Hamas: Ancaman Trump Membahayakan Gencatan Senjata Daerah Gaza

JALUR GAZA – kelompok Hamas menuduh Presiden Amerika Serikat (AS) Donald Trump merusak upaya mempertahankan gencatan senjata Kawasan Gaza dengan menuntut pejuang Palestina segera membebaskan semua tawanan.
Ancaman Trump itu meningkatkan ketegangan ketika ini. “Ancaman-ancaman ini mempersulit perjanjian gencatan senjata kemudian menyokong negara Israel menghindari komitmennya,” ujar juru bicara organisasi Hamas Hazem Qassem untuk Anadolu Agency.

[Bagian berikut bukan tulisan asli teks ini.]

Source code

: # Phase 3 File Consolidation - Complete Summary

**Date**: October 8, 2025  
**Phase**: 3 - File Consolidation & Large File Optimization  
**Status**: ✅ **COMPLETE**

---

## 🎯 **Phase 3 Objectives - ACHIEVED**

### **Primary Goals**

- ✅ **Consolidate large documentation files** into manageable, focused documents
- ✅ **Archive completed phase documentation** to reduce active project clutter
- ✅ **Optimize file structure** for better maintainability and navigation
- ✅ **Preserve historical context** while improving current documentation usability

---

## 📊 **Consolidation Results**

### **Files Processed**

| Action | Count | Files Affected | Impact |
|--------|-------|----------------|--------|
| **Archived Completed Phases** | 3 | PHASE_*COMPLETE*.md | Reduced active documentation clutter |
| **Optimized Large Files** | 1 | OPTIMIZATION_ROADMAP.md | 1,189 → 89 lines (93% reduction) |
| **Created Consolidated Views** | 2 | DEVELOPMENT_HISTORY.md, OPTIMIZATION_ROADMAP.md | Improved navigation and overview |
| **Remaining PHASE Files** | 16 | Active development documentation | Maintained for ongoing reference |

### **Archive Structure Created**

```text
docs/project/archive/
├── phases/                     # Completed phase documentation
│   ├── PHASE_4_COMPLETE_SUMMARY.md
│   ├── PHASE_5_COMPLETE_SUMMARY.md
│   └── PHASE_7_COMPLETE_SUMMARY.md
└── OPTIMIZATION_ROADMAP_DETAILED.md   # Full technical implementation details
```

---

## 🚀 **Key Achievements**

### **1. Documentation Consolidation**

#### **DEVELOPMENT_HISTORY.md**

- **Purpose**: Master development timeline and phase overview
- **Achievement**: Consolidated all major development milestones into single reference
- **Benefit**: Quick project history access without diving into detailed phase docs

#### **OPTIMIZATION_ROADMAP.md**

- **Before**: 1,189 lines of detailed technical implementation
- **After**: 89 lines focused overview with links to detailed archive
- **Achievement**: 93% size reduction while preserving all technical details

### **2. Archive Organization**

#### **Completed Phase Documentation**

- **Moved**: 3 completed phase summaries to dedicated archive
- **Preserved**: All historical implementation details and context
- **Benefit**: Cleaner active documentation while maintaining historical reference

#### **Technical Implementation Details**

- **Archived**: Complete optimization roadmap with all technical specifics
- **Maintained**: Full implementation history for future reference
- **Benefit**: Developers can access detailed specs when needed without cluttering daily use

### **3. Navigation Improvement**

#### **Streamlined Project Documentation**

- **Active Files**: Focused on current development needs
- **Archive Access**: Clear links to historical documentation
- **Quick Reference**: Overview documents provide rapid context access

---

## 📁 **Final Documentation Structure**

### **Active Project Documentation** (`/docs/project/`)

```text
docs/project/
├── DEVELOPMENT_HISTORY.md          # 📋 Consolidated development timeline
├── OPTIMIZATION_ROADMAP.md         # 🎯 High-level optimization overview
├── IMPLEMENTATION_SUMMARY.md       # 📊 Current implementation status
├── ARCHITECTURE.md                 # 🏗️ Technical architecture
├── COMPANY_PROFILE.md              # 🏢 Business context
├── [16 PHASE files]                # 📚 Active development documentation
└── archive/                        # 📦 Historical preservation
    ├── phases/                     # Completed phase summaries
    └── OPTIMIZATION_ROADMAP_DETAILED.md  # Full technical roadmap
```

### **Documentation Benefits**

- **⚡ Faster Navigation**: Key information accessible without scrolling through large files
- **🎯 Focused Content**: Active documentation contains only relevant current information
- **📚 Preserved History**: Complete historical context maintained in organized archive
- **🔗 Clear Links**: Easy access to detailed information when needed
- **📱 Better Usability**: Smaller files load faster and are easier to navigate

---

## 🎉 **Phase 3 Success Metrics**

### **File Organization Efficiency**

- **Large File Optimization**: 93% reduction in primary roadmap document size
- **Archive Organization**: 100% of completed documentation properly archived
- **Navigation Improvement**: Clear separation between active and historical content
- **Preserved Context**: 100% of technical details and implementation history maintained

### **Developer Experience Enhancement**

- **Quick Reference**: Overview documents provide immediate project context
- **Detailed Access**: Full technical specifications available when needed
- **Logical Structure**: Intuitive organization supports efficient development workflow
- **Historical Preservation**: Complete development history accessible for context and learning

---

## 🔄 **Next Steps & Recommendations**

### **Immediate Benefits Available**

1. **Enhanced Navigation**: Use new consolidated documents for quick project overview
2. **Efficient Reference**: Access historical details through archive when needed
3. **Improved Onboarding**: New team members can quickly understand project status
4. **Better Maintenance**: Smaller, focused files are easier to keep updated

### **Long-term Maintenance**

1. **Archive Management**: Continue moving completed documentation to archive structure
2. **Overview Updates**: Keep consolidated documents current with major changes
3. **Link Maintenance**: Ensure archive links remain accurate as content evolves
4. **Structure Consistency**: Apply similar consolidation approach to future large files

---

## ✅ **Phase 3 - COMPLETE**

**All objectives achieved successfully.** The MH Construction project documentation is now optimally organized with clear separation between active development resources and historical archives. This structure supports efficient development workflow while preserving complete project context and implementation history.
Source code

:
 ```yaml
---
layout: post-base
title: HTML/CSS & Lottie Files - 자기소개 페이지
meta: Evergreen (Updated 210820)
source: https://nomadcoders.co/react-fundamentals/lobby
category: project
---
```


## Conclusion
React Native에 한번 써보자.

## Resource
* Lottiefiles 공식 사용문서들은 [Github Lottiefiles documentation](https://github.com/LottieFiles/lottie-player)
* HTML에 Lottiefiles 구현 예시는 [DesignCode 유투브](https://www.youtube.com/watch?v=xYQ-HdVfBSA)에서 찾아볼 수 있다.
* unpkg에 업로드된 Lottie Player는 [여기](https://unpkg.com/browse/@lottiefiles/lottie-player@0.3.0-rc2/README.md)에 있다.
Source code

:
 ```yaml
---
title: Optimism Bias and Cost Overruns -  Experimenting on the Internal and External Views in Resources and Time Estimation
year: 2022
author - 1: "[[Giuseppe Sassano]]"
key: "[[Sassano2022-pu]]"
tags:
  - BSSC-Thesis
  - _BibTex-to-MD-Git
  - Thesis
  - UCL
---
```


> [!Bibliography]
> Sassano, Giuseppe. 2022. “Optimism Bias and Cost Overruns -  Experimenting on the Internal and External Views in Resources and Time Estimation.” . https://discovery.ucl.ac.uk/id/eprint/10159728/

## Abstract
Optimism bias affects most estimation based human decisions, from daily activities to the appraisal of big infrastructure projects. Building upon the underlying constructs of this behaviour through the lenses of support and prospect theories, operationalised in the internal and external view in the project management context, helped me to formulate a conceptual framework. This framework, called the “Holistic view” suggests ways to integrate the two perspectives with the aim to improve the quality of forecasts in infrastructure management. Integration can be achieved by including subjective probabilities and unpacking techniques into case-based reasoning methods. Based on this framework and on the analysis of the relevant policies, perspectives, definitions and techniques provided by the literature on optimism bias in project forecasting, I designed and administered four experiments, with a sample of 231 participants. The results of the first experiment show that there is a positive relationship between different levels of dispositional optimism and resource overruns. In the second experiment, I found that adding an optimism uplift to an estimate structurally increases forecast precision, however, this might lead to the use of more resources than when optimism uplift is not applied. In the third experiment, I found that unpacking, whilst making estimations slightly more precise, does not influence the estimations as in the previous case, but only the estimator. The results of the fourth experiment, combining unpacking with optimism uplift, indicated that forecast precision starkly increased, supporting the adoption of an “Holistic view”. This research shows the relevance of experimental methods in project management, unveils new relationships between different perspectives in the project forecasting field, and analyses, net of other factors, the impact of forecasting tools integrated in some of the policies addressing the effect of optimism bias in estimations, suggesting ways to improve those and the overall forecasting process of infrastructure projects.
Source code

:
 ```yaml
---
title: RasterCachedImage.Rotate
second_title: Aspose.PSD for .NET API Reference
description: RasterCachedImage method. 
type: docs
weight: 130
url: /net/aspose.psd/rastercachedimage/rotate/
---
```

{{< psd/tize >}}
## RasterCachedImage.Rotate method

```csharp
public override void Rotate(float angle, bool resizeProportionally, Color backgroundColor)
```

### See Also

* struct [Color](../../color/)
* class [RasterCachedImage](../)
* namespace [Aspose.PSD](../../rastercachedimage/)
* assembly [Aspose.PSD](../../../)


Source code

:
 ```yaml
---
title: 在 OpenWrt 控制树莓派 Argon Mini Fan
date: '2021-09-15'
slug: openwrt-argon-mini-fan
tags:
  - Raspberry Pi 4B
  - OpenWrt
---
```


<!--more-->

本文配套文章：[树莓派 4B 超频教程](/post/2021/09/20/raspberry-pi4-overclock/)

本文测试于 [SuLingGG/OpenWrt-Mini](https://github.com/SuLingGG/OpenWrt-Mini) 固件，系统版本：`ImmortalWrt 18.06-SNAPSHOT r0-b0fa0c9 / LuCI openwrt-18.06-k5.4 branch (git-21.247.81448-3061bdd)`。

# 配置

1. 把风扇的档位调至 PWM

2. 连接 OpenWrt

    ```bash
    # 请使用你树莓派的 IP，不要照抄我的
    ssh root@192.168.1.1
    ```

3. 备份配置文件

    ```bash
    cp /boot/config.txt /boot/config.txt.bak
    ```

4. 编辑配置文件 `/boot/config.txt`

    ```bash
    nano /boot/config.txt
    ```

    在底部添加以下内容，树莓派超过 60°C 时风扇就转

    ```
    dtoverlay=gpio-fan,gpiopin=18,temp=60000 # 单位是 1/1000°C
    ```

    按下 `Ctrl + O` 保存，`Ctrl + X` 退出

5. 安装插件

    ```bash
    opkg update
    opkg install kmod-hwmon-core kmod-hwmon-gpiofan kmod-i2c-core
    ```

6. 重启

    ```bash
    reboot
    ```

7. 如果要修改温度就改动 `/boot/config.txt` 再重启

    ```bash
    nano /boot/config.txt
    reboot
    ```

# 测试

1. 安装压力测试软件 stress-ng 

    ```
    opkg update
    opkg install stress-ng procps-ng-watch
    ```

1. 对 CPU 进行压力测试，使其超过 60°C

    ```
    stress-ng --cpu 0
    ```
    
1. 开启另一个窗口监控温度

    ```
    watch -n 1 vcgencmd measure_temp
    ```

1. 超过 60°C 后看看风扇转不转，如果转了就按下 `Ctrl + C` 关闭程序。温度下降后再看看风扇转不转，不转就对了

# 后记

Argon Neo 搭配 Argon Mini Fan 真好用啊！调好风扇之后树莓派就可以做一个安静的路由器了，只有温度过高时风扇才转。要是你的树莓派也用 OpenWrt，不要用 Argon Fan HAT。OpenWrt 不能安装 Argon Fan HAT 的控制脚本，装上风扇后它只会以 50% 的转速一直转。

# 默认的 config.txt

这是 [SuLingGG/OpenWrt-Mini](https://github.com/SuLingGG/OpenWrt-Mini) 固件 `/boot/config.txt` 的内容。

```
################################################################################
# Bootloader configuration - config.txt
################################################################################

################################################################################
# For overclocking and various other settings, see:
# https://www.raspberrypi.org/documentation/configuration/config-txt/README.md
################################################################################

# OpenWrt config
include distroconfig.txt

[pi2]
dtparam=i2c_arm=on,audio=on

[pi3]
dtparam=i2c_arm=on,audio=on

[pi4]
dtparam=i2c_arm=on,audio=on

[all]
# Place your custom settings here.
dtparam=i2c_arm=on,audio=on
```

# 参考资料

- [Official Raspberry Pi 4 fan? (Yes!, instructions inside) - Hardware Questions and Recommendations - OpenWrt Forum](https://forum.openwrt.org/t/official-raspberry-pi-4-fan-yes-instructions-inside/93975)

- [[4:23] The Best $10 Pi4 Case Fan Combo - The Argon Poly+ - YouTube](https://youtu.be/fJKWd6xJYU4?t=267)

“Hamas telah terjadi memenuhi semua kewajibannya pada bawah tahap pertama, tetapi negeri Israel menolak pindah ke tahap kedua. pemerintahan Negeri Paman Sam harus menekan pendudukan untuk terlibat di negosiasi untuk tahap berikutnya, sebagaimana yang tersebut diuraikan pada perjanjian,” tegas dia.
Pernyataan Trump baru-baru ini, yang tersebut mengancam kehancuran lebih lanjut lanjut dalam Kawasan Gaza kecuali semua tawanan dibebaskan juga mendesak para pemimpin gerakan Hamas melarikan diri, telah lama menambah ketidakstabilan, mempertaruhkan gencatan senjata yang mana rapuh lalu melanjutkan penderitaan warga Palestina.
Hamas menuduh Trump serta Pertama Menteri negara Israel Benjamin Netanyahu mencoba menarik diri dari perjanjian gencatan senjata yang dimaksud merek capai pada bulan Januari.
Perjanjian yang dimaksud menyerukan negosiasi mengenai fase kedua dalam mana para tawanan akan dibebaskan dengan imbalan lebih banyak banyak tahanan Palestina, gencatan senjata permanen, kemudian pengunduran pasukan negeri Israel dari Gaza.
Juru bicara kelompok Hamas Abdel-Latif al-Qanoua mengatakan, “Jalan terbaik untuk membebaskan tawanan negeri Israel yang mana tersisa adalah melalui negosiasi pada fase tersebut, yang digunakan seharusnya dimulai pada awal Februari.” Sejauh ini, hanya sekali pembicaraan persiapan terbatas yang digunakan sudah diadakan.
Israel menyokong rencana baru pada mana gerakan Hamas akan segera membebaskan setengah dari tawanan yang tersebut tersisa dan juga sisanya ketika gencatan senjata permanen dinegosiasikan.
Hamas sudah pernah menolak usulan yang dimaksud dan juga menyatakan dia berpegang teguh pada perjanjian yang tersebut ditandatangani pada bulan Januari.
Sementara itu, Presiden tanah Israel Isaac Herzog memuji “komitmen” Trump membebaskan semua tawanan yang dimaksud ditahan di tempat Gaza, setelahnya presiden Negeri Paman Sam mengancam gerakan Hamas setelahnya pertemuan dengan mereka itu yang dimaksud dibebaskan serta kerabat dari mereka yang digunakan masih ditahan.